Critiquing the EU on Worker's Rights
That is kind of how the expansion of the EU works: loss in autonomy and integration into EU institutions, commitment to EU values (human rights, democracy, market economy) and EU jurisdiction.
https://en.wikipedia.org/wiki/Enlargement_of_the_European_Union
I would say the policy was a remarkable success. I regard myself as a EU citizen.
BUT: People will still move to the established economic power regions, the same as people from poor US states move to rich US states.
And you need man power to colonize something, with modern low birth rates this is impossible, British complain about polish plumbers, but they are not founding English neighborhoods in Poland (even though they could), the same as no American settlers would colonize nowadays a Mexican border state.
The EU has destroyed worker's rights in Western Europe, the economy in Southern Europe, and the labour force in Eastern Europe.
There are also lots of knock-on effects.
For example: in the last decade, the Netherlands has seen "homework institutes" popping up like mushrooms, which are more or less similar to Asian-style cram schools. At the same time, there's been a big push to lessen the impact of standardized test scores in favour of American-style 'holistic' admissions.

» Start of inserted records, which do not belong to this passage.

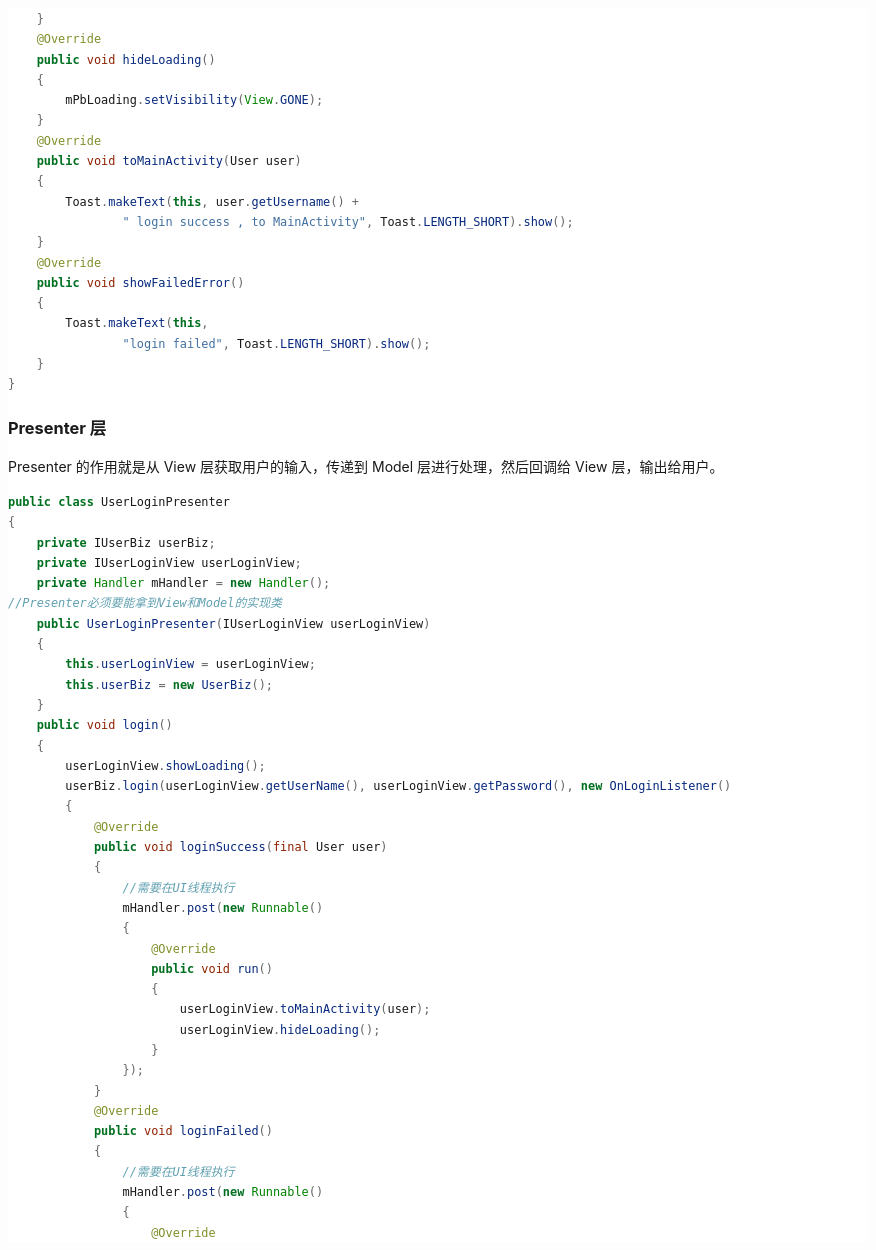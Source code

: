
 ```java
    }
    @Override
    public void hideLoading()
    {
        mPbLoading.setVisibility(View.GONE);
    }
    @Override
    public void toMainActivity(User user)
    {
        Toast.makeText(this, user.getUsername() +
                " login success , to MainActivity", Toast.LENGTH_SHORT).show();
    }
    @Override
    public void showFailedError()
    {
        Toast.makeText(this,
                "login failed", Toast.LENGTH_SHORT).show();
    }
}
```

### Presenter 层

Presenter 的作用就是从 View 层获取用户的输入，传递到 Model 层进行处理，然后回调给 View 层，输出给用户。

```java
public class UserLoginPresenter
{
    private IUserBiz userBiz;
    private IUserLoginView userLoginView;
    private Handler mHandler = new Handler();
//Presenter必须要能拿到View和Model的实现类
    public UserLoginPresenter(IUserLoginView userLoginView)
    {
        this.userLoginView = userLoginView;
        this.userBiz = new UserBiz();
    }
    public void login()
    {
        userLoginView.showLoading();
        userBiz.login(userLoginView.getUserName(), userLoginView.getPassword(), new OnLoginListener()
        {
            @Override
            public void loginSuccess(final User user)
            {
                //需要在UI线程执行
                mHandler.post(new Runnable()
                {
                    @Override
                    public void run()
                    {
                        userLoginView.toMainActivity(user);
                        userLoginView.hideLoading();
                    }
                });
            }
            @Override
            public void loginFailed()
            {
                //需要在UI线程执行
                mHandler.post(new Runnable()
                {
                    @Override
```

Why? The open labour market.
It used to be (and for the most part it still is) that at the end of elementary school, you took a test which decided whether you were going to the vocational track or the academic track in secondary school (though if you ended up doing unexpectedly well or badly, you could still be transferred afterwards). At the end of secondary school, everyone takes another countrywide standardized test, which determines a) whether you passed and get to graduate, and - at least in the academic track - b) admissions priority in case there's not enough room for all applicants. ('B' has been abolished by now in favour of 'holistic' admissions, however.)
Even 15 years ago - which was the year the Eastern Europeans were allowed into the Western labour markets, people generally didn't get too bothered about these tests. It generally ran in families anyway (which you'd expect). If you went into the vocational track, then there was nothing wrong. E.g., plumbers and electricians made decent money, and even the lowest ranking jobs still got you enough to afford a roof above your head, enough to eat for you and your family, and a yearly holiday on a Spanish beach - the fruits of 100 years of fighting for labour rights.
Then the Poles came in. After them, Romanians, Bulgarians, everyone. You can hire them via agencies in the home countries, so that Polish/Romanian/Bulgarian labour law applies. (This means that a Dutchman is legally prevented from competing even if he wanted to: Eastern Europeans are often paid well below the Dutch minimum wage, and it is illegal to pay a Dutchman such a wage.) But they come in by themselves as well. They even compete with teenagers for €2-3/hr jobs as farmhands. They competed the teenagers out. Then they competed everyone else out - largely due to being willing and able to disregard or circumvent labour laws. There are basically no more Dutch construction workers, for example, and fewer and fewer Dutch plumbers or electricians. Blue collar work is no longer available for Dutch people.
So how did people react? Everyone who stood a snowball's chance of succeeding at it went all-in on education. Thus the cram schools. Then, the traditional elite found out that their kids aren't really anything special when the whole country is suddenly doing its utmost - thus the admissions fuckery. And now here we are.
Even then, the people who just don't have the IQ for getting a fancy degree (easily 60-70% of the population) are screwed; and even the ones who do are increasingly finding out that there's no market for that many educated people. It is partially their own fault for picking the wrong field to study, but even then, STEM fields are even harder to do well and then there's the admissions fuckery. So now they're just left with a bunch of student debt - did I tell you the government abolished the basic student grant that all college students used to qualify for, when that became too expensive after everyone suddenly wanted one?
I'm sure the Bryan Caplan types only see upsides here. After all, the Poles are better off than ever (even if they're worse off than the Dutch would've been). The Dutch are more educated than ever. And GDP is up, isn't that great! The Excel sheet says that the world is better than ever before.
But if you look at it from the ground, the reality is this: everyone's more stressed than ever. Everyone's working ever harder and living ever worse for it. Except the people who've been relegated to welfare and uselessness, who just drink themselves into an early grave. But hey, GDP is up - yes, if you squeeze harder, more comes out, but that's no fun for the people being squeezed.